Saved entries:
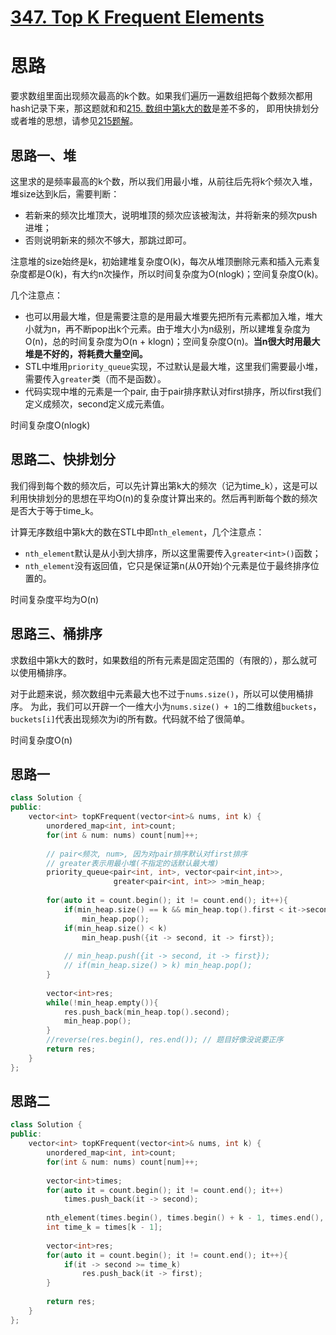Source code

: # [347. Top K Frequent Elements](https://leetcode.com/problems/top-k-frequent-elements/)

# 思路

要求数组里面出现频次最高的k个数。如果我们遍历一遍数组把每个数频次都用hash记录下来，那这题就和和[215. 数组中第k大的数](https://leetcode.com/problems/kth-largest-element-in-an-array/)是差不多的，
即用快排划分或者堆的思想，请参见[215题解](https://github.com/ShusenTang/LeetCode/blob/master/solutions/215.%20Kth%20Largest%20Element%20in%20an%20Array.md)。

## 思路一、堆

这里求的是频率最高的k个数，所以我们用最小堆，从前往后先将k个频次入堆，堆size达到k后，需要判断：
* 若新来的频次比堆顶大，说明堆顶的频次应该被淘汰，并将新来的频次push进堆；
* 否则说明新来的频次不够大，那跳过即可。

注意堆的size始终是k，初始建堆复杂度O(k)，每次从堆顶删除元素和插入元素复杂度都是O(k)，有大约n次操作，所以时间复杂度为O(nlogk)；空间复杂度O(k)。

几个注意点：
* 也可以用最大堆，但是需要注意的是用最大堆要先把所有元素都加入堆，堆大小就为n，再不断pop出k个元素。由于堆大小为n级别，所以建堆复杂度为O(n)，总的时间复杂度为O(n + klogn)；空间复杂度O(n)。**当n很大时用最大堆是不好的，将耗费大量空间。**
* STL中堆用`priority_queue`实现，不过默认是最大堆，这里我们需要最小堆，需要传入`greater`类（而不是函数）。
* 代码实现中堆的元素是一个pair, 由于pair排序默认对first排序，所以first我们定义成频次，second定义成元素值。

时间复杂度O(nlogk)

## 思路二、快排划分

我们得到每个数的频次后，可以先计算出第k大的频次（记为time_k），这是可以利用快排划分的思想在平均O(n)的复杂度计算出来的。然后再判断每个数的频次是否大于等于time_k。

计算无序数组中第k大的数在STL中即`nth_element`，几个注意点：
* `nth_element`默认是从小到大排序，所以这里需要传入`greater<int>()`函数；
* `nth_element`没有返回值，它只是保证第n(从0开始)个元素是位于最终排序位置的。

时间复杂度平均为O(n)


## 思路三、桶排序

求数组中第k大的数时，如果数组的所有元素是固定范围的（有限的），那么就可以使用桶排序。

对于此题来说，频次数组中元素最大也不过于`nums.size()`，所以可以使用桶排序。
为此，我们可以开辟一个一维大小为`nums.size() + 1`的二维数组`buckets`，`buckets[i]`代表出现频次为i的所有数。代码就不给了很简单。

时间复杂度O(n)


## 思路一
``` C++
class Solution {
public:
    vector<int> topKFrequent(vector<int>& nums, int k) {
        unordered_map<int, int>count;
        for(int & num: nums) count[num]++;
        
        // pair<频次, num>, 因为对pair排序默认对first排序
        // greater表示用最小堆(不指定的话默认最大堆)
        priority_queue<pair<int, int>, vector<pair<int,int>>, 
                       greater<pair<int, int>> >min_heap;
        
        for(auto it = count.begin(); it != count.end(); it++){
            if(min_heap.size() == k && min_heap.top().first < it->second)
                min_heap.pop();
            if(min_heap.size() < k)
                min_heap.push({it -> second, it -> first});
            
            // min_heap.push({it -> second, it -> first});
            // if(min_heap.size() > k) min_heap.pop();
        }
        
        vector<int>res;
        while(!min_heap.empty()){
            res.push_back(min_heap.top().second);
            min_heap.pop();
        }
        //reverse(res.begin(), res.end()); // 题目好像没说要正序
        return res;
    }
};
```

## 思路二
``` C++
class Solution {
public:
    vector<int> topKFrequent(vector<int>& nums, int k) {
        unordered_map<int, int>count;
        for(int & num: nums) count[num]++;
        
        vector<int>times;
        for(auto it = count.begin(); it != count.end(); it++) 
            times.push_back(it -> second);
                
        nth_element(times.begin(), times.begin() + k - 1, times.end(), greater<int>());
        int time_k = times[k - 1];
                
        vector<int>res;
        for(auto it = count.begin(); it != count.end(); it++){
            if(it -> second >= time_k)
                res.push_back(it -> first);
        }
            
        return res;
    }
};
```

**ABOUT THIS TASK:** Copy each line above that contains the string "problems".

**ANSWER TO THE EXERCISE:**
: # [347. Top K Frequent Elements](https://leetcode.com/problems/top-k-frequent-elements/)
要求数组里面出现频次最高的k个数。如果我们遍历一遍数组把每个数频次都用hash记录下来，那这题就和和[215. 数组中第k大的数](https://leetcode.com/problems/kth-largest-element-in-an-array/)是差不多的，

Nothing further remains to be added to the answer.